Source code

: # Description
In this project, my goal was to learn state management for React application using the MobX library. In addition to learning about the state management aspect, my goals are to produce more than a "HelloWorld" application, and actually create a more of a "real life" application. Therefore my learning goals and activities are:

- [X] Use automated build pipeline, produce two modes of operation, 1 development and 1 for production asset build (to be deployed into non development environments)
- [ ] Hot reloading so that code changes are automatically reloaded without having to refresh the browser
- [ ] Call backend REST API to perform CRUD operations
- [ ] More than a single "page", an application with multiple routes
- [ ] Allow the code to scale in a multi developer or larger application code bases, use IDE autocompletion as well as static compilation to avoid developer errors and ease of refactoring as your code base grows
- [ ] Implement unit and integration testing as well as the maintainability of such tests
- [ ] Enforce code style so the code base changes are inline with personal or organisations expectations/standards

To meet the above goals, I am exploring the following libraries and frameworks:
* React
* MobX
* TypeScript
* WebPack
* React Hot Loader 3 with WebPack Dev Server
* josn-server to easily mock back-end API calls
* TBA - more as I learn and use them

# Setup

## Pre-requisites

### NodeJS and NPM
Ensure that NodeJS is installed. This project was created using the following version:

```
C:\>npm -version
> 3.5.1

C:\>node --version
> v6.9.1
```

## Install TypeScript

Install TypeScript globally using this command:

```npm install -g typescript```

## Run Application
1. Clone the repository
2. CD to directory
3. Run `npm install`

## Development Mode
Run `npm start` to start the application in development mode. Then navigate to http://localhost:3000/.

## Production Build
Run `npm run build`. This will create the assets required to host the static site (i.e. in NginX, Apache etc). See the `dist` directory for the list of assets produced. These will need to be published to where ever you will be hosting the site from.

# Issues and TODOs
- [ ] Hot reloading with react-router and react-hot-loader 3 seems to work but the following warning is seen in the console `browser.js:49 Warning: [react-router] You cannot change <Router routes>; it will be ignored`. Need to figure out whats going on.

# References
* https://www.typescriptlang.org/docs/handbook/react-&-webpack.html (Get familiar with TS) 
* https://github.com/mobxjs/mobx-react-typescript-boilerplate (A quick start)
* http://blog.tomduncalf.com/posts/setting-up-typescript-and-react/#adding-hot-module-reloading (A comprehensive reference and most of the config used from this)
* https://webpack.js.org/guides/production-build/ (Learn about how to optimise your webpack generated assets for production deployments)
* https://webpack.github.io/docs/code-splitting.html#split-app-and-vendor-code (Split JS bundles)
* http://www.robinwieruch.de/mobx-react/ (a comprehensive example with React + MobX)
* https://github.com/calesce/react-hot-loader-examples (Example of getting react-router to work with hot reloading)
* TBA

• Task goal: Starting with the line that contains "the site from.", print every line through the end of the entries above exactly as written, both boundary lines included, and nothing else.

• Solution below:
Run `npm run build`. This will create the assets required to host the static site (i.e. in NginX, Apache etc). See the `dist` directory for the list of assets produced. These will need to be published to where ever you will be hosting the site from.

# Issues and TODOs
- [ ] Hot reloading with react-router and react-hot-loader 3 seems to work but the following warning is seen in the console `browser.js:49 Warning: [react-router] You cannot change <Router routes>; it will be ignored`. Need to figure out whats going on.

# References
* https://www.typescriptlang.org/docs/handbook/react-&-webpack.html (Get familiar with TS) 
* https://github.com/mobxjs/mobx-react-typescript-boilerplate (A quick start)
* http://blog.tomduncalf.com/posts/setting-up-typescript-and-react/#adding-hot-module-reloading (A comprehensive reference and most of the config used from this)
* https://webpack.js.org/guides/production-build/ (Learn about how to optimise your webpack generated assets for production deployments)
* https://webpack.github.io/docs/code-splitting.html#split-app-and-vendor-code (Split JS bundles)
* http://www.robinwieruch.de/mobx-react/ (a comprehensive example with React + MobX)
* https://github.com/calesce/react-hot-loader-examples (Example of getting react-router to work with hot reloading)
* TBA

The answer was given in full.